The work objective is to generalize the principle of combining movements into circular movements. The problem to which the article is devoted is the analytical description of the trajectories of combined movements. Research methods. Analytical geometry methods are used. The coordinate system x'0'y' is considered, which rotates in the coordinate system x0y without angular acceleration with ω velocity. The rotation radius is equal to ρ1. At the same time 0x || 0'x', 0y || 0'y'. Object a rotates in the coordinate system x'0'y' without angular acceleration at the velocity ± ω. The rotation radius is equal to ρ2. The novelty of the work realises in ellipse formulas expressed in terms of radii of opposite directions.
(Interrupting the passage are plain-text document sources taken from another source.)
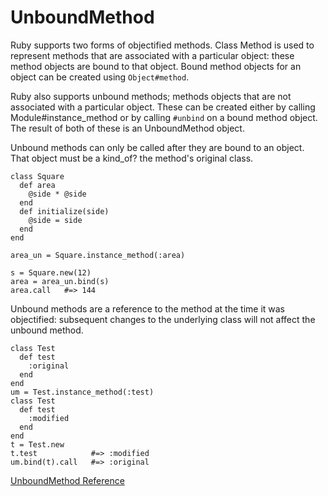 # UnboundMethod

Ruby supports two forms of objectified methods. Class Method is used to
represent methods that are associated with a particular object: these method
objects are bound to that object. Bound method objects for an object can be
created using `Object#method`.

Ruby also supports unbound methods; methods objects that are not associated
with a particular object. These can be created either by calling
Module#instance_method or by calling `#unbind` on a bound method object. The
result of both of these is an UnboundMethod object.

Unbound methods can only be called after they are bound to an object. That
object must be a kind_of? the method's original class.

    class Square
      def area
        @side * @side
      end
      def initialize(side)
        @side = side
      end
    end

    area_un = Square.instance_method(:area)

    s = Square.new(12)
    area = area_un.bind(s)
    area.call   #=> 144

Unbound methods are a reference to the method at the time it was objectified:
subsequent changes to the underlying class will not affect the unbound method.

    class Test
      def test
        :original
      end
    end
    um = Test.instance_method(:test)
    class Test
      def test
        :modified
      end
    end
    t = Test.new
    t.test            #=> :modified
    um.bind(t).call   #=> :original

[UnboundMethod Reference](https://ruby-doc.org/core-2.7.0/UnboundMethod.html)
The results of the study: it is established that during rotations in opposite directions, the trajectory of the total motion is an ellipse; all the standard characteristics of the ellipse are determined in relation to the case under consideration; the inclination of the elliptical trajectory is established; it is shown that if the trajectory of the total motion is elliptical and the semi-axes are equal to (ρ1 + ρ2) and |ρ1 – ρ2|, then object a moves along a circular in the coordinate system x'0'y' without angular acceleration with velocity - ω; just as the result of the superposition of two non-accelerated movements is also non-accelerated, i.e. uniform and rectilinear motion, with rotations in one direction, the trajectory of the total motion is a circle; with circular movements with multiple velocities, the trajectory of the total motion is snail. Conclusions: the practical aspect of the study is determined by the fact that the formulas obtained can be directly used in CAD when performing design work.